Она смотрела на него, и вдруг поняла: этот странный, тихий день рождения с его простым подарком стал важнее всех прошлых праздников с дорогими игрушками. Потому что впервые за долгие годы кто-то увидел не наследницу Морган, а просто девушку, которой нужны понимание и тепло.

Когда вечерний колокол призвал к молитве, она шла через сад, прижимая книгу к груди. Шипы роз казались ей теперь не угрозой, а обещанием – обещанием того, что настоящая красота всегда рождается через преодоление. И, возможно, её собственное цветение уже начиналось.

ГЛАВА 8. Тень отца

Алтер-Эдж-Холл погружался в ночную тишину, нарушаемую лишь потрескиванием поленьев в камине библиотеки. Ричард остался один после вечерних уроков с Оливией. В руках он держал не богословский трактат, а тяжёлое, кожаное портфолио с фамильным гербом Уинфилдов – последнее материальное напоминание об отце.

Он развязал шнуры, и перед ним предстали фотографии, вырезки из светской хроники, письма на плотной бумаге с водяными знаками. Лорд Эдгар Уинфилд смотрел с них холодным, оценивающим взглядом, словно и после смерти наблюдая за сыном, избравшим, по его мнению, путь предательства.

Ричард откинулся на спинку кресла, и воспоминания нахлынули на него, резкие и болезненные, как удар хлыста.

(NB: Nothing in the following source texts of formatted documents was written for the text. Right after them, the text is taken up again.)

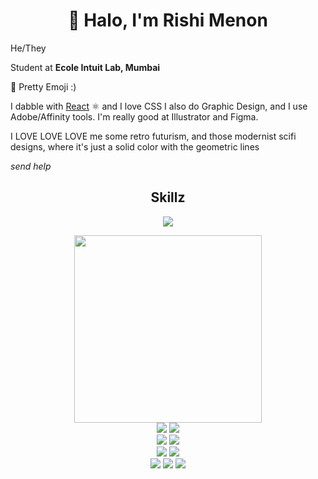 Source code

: <h1 align="center">👋 Halo, I'm Rishi Menon </h2>

He/They

Student at **Ecole Intuit Lab, Mumbai**

💅 Pretty Emoji :)

I dabble with [React](https://react.dev) :atom_symbol: and I love CSS
I also do Graphic Design, and I use Adobe/Affinity tools. I'm really good at Illustrator and Figma.

I LOVE LOVE LOVE me some retro futurism, and those modernist scifi designs, where it's just a solid color with the geometric lines

_send help_

<h2 align="center">Skillz</h2>

<p align="center"><img src="https://github-readme-stats.vercel.app/api/top-langs/?username=rishimenon2004&theme=radical&border_radius=20&hide_border=true&card_width=800&size_weight=0&count_weight=1"/></p>

<p width=800 align="center">
  <img width="300" src="https://img.shields.io/badge/Visual%20Studio%20Code-0078d7.svg?style=for-the-badge&logo=visual-studio-code&logoColor=white"/>
  <br/>
  <img src="https://img.shields.io/badge/Next-black?style=for-the-badge&logo=next.js&logoColor=white"/>
  <img src="https://img.shields.io/badge/react-%2320232a.svg?style=for-the-badge&logo=react&logoColor=%2361DAFB"/>
  <br/>
  <img src="https://img.shields.io/badge/typescript-%23007ACC.svg?style=for-the-badge&logo=typescript&logoColor=white"/>
  <img src="https://img.shields.io/badge/javascript-%23323330.svg?style=for-the-badge&logo=javascript&logoColor=%23F7DF1E"/>
  
  <br/>
  <img src="https://img.shields.io/badge/css3-%231572B6.svg?style=for-the-badge&logo=css3&logoColor=white"/>
  <img src="https://img.shields.io/badge/SASS-hotpink.svg?style=for-the-badge&logo=SASS&logoColor=white"/>
  <br/>
  <img src="https://img.shields.io/badge/python-3670A0?style=for-the-badge&logo=python&logoColor=ffdd54"/>
  <img src="https://img.shields.io/badge/blender-%23F5792A.svg?style=for-the-badge&logo=blender&logoColor=white"/>
  <img src="https://img.shields.io/badge/figma-%23F24E1E.svg?style=for-the-badge&logo=figma&logoColor=white"/>
</p>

Имение Уинфилдов, десять лет назад.

– Ты опозорил нашу фамилию, Ричард. Семинария? – Эдгар Уинфилд стоял у камина в своём кабинете, точь-в-точь как сейчас его сын. Его голос был тихим, но каждый звук был отточен, как лезвие. – Уинфилды веками были воинами, политиками, созидателями империи. Мы не были святыми. И не собираемся ими становиться.

– Это моё призвание, отец. Я чувствую это.

– Призвание? – Старый лорд горько рассмеялся. – Ты бежишь. Бежишь от ответственности, от своего долга перед именем, которое носишь. Ты хочешь спрятаться за рясой от реального мира, где нужно бороться, принимать сложные решения, пачкать руки. Церковь – это прибежище для слабых.

Ричард помнил, как сжимались тогда его кулаки, как горели щёки от стыда и гнева. Он помнил последний ультиматум.

– Ступай. Надевай свою сутану. Но знай, – Эдгар подошёл вплотную, и его глаза, одного с Ричардом цвета, были полны ледяного презрения. – Отныне для меня ты не существуешь. Ты – призрак. И не рассчитывай ни на пенс из моего состояния.

На следующее утро Ричард уехал с одним чемоданом. Он не оглянулся на родовое гнездо. Он был уверен, что нашёл нечто большее – путь к Богу, который был выше земных титулов и состояний.


Вернувшись в настоящее, Ричард смотрел на пламя в камине. Уверенность, с которой он когда-то ушёл, теперь казалась ему юношеской наивностью, даже гордыней. Он думал, что, отказавшись от богатства, он стал ближе к Богу. Но не был ли этот отказ всего лишь другой формой тщеславия? Желанием доказать отцу, что он выше этих «земных» ценностей?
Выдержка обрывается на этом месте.